文化庁の文化審議会著作権分科会は12日、私的録音録画補償金制度の見直しなどについて検討した結果を報告書としてまとめた。下部組織の法制問題委員会が2005年12月にまとめた報告書案から大きな変更はなく、iPodなどのデジタルオーディオプレーヤーを補償金制度の対象とする、いわゆる“iPod課金”については、現時点では見送るという結論となった。
私的録音録画補償金制度は、政令によって定められたデジタル方式による録音・録画に対して、補償金を著作権者に支払うことを定めたもの。日本では1993年に開始され、MDやCD-Rなどが制度の対象となっており、媒体や機器の価格に応じて補償金が徴収される。徴収された補償金は、社団法人私的録音補償金管理協会により補償金全体の最大20%が共通目的基金として使われ、残りがJASRACなどの著作権団体に配分される。

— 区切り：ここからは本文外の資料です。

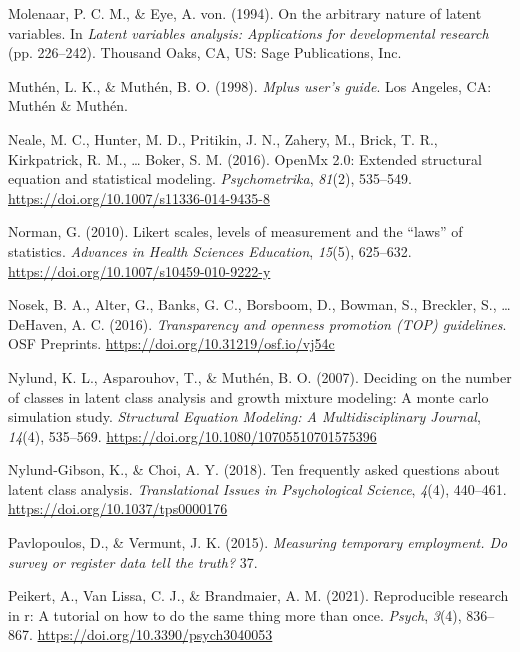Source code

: \documentclass[
  ,man,floatsintext]{apa6}
\newlength{\cslhangindent}
\newlength{\cslentryspacingunit} %
\newenvironment{CSLReferences}[2] %
 {%
  \setlength{\parindent}{0pt}
  \ifodd #1
  \let\oldpar\par
  \def\par{\hangindent=\cslhangindent\oldpar}
  \fi
  \setlength{\parskip}{#2\cslentryspacingunit}
 }%
 {}
\begin{document}
\begin{CSLReferences}{1}{0}
\leavevmode{}%
Molenaar, P. C. M., \& Eye, A. von. (1994). On the arbitrary nature of latent variables. In \emph{Latent variables analysis: Applications for developmental research} (pp. 226--242). Thousand Oaks, {CA}, {US}: Sage Publications, Inc.

\leavevmode{}%
Muthén, L. K., \& Muthén, B. O. (1998). \emph{Mplus user's guide}. Los Angeles, {CA}: Muthén \& Muthén.

\leavevmode{}%
Neale, M. C., Hunter, M. D., Pritikin, J. N., Zahery, M., Brick, T. R., Kirkpatrick, R. M., \ldots{} Boker, S. M. (2016). {OpenMx} 2.0: Extended structural equation and statistical modeling. \emph{Psychometrika}, \emph{81}(2), 535--549. \url{https://doi.org/10.1007/s11336-014-9435-8}

\leavevmode{}%
Norman, G. (2010). Likert scales, levels of measurement and the {``laws''} of statistics. \emph{Advances in Health Sciences Education}, \emph{15}(5), 625--632. \url{https://doi.org/10.1007/s10459-010-9222-y}

\leavevmode{}%
Nosek, B. A., Alter, G., Banks, G. C., Borsboom, D., Bowman, S., Breckler, S., \ldots{} DeHaven, A. C. (2016). \emph{Transparency and openness promotion ({TOP}) guidelines}. {OSF} Preprints. \url{https://doi.org/10.31219/osf.io/vj54c}

\leavevmode{}%
Nylund, K. L., Asparouhov, T., \& Muthén, B. O. (2007). Deciding on the number of classes in latent class analysis and growth mixture modeling: A monte carlo simulation study. \emph{Structural Equation Modeling: A Multidisciplinary Journal}, \emph{14}(4), 535--569. \url{https://doi.org/10.1080/10705510701575396}

\leavevmode{}%
Nylund-Gibson, K., \& Choi, A. Y. (2018). Ten frequently asked questions about latent class analysis. \emph{Translational Issues in Psychological Science}, \emph{4}(4), 440--461. \url{https://doi.org/10.1037/tps0000176}

\leavevmode{}%
Pavlopoulos, D., \& Vermunt, J. K. (2015). \emph{Measuring temporary employment. Do survey or register data tell the truth?} 37.

\leavevmode{}%
Peikert, A., Van Lissa, C. J., \& Brandmaier, A. M. (2021). Reproducible research in r: A tutorial on how to do the same thing more than once. \emph{Psych}, \emph{3}(4), 836--867. \url{https://doi.org/10.3390/psych3040053}


\end{CSLReferences}
\end{document}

著作権分科会では、この私的録音録画補償金制度について、デジタルオーディオプレーヤーなどを制度の対象とするかについて議論が行なわれた。iPodなども制度の対象とすべきという意見に対して、補償金制度の廃止も視野に入れて制度そのものを見直すべきといった反対意見も出たため、分科会の報告書としては「実態を踏まえて検討する」という結論となり、現時点での課金は見送られる結果となった。
また、PC用のハードディスクやデータ用CD-Rなどの汎用機器・記録媒体を課金対象とすることについても、録音や録画を行なわない購入者からも強制的に一律に課金することになり、課金対象を無制限に拡大することにつながるといった反対意見が多数であったとして、今後実態を踏まえて検討するとしている。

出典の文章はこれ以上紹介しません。